From an environmental perspective, the US Environmental Protection Agency (EPA) led the way in their vessel general permit (VGP) requiring that vessels entering US waters must use EALs in “oil-to-sea interfaces and classing three lubricant types as meeting biodegradability” requirements:
Polyalphaolefins (HEPR, otherwise known as PAOs, synthetic hydrocarbons, or ‘man-made’ mineral oils), are not included in the EPA list of biodegradable base oils in their environmentally acceptable lubricants document EPA 800-R-11-002 Section 2, of Nov 2011, or in their presentation Overview of the Final 2013 VGP of 6 November 2013, as they are only biodegradable in low viscosities.
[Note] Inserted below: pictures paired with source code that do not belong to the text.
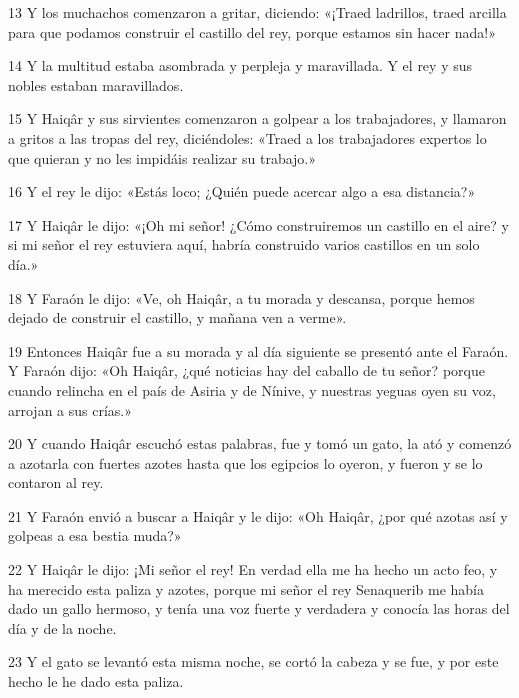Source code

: \par 13 Y los muchachos comenzaron a gritar, diciendo: «¡Traed ladrillos, traed arcilla para que podamos construir el castillo del rey, porque estamos sin hacer nada!»

\par 14 Y la multitud estaba asombrada y perpleja y maravillada. Y el rey y sus nobles estaban maravillados.

\par 15 Y Haiqâr y sus sirvientes comenzaron a golpear a los trabajadores, y llamaron a gritos a las tropas del rey, diciéndoles: «Traed a los trabajadores expertos lo que quieran y no les impidáis realizar su trabajo.»

\par 16 Y el rey le dijo: «Estás loco; ¿Quién puede acercar algo a esa distancia?»

\par 17 Y Haiqâr le dijo: «¡Oh mi señor! ¿Cómo construiremos un castillo en el aire? y si mi señor el rey estuviera aquí, habría construido varios castillos en un solo día.»

\par 18 Y Faraón le dijo: «Ve, oh Haiqâr, a tu morada y descansa, porque hemos dejado de construir el castillo, y mañana ven a verme».

\par 19 Entonces Haiqâr fue a su morada y al día siguiente se presentó ante el Faraón. Y Faraón dijo: «Oh Haiqâr, ¿qué noticias hay del caballo de tu señor? porque cuando relincha en el país de Asiria y de Nínive, y nuestras yeguas oyen su voz, arrojan a sus crías.»

\par 20 Y cuando Haiqâr escuchó estas palabras, fue y tomó un gato, la ató y comenzó a azotarla con fuertes azotes hasta que los egipcios lo oyeron, y fueron y se lo contaron al rey.

\par 21 Y Faraón envió a buscar a Haiqâr y le dijo: «Oh Haiqâr, ¿por qué azotas así y golpeas a esa bestia muda?»

\par 22 Y Haiqâr le dijo: ¡Mi señor el rey! En verdad ella me ha hecho un acto feo, y ha merecido esta paliza y azotes, porque mi señor el rey Senaquerib me había dado un gallo hermoso, y tenía una voz fuerte y verdadera y conocía las horas del día y de la noche.

\par 23 Y el gato se levantó esta misma noche, se cortó la cabeza y se fue, y por este hecho le he dado esta paliza.

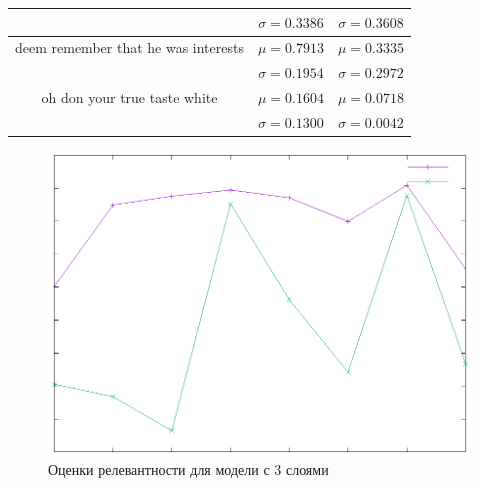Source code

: \begin{table}[tbp]
\begin{center}
\begin{tabular}{ccc}
                                                      & \(\sigma=0.3386\)                                 & \(\sigma=0.3608\)           \\
            \midrule
            deem  remember that he was interests      & \(\mu=0.7913\)                                    & \(\mu=0.3335\)              \\
                                                      & \(\sigma=0.1954\)                                 & \(\sigma=0.2972\)           \\
            \midrule
            oh don  your true taste white             & \(\mu=0.1604\)                                    & \(\mu=0.0718\)              \\
                                                      & \(\sigma=0.1300\)                                 & \(\sigma=0.0042\)           \\
            \bottomrule
        \end{tabular}\label{tab3}
    \end{center}
\end{table}

\begin{figure}
    \centerline{\includegraphics[scale=0.8]{312-1_scores.eps}}
    \caption{Оценки релевантности для модели с 3 слоями}\label{fig:wn-scores-1}
\end{figure}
However, technically, the International Standard ISO 15380 (for hydraulic lubricants, industrial oils and related products) adds HEPR to the other three lubricant types, as ISO 15380 is not involved with environmental performance of lubricants, only with technical properties and conversion recommendations from mineral-based oils.
Some EALs are not solely made from one base oil type; they can be blends of PAO and ester (typically unsaturated), to combine minimum performance and give the minimum requirement for biodegradability, or they can be a mix of saturated ester to provide performance requirements and unsaturated ester to reduce cost – the lower performing unsaturated ester being lower cost than the robust saturated ester.
So, how does an original equipment manufacturer and consequently, a vessel owner, choose the right EAL for their equipment to provide optimum operational performance and reliability of the equipment and therefore the scheduled operational availability of the vessel?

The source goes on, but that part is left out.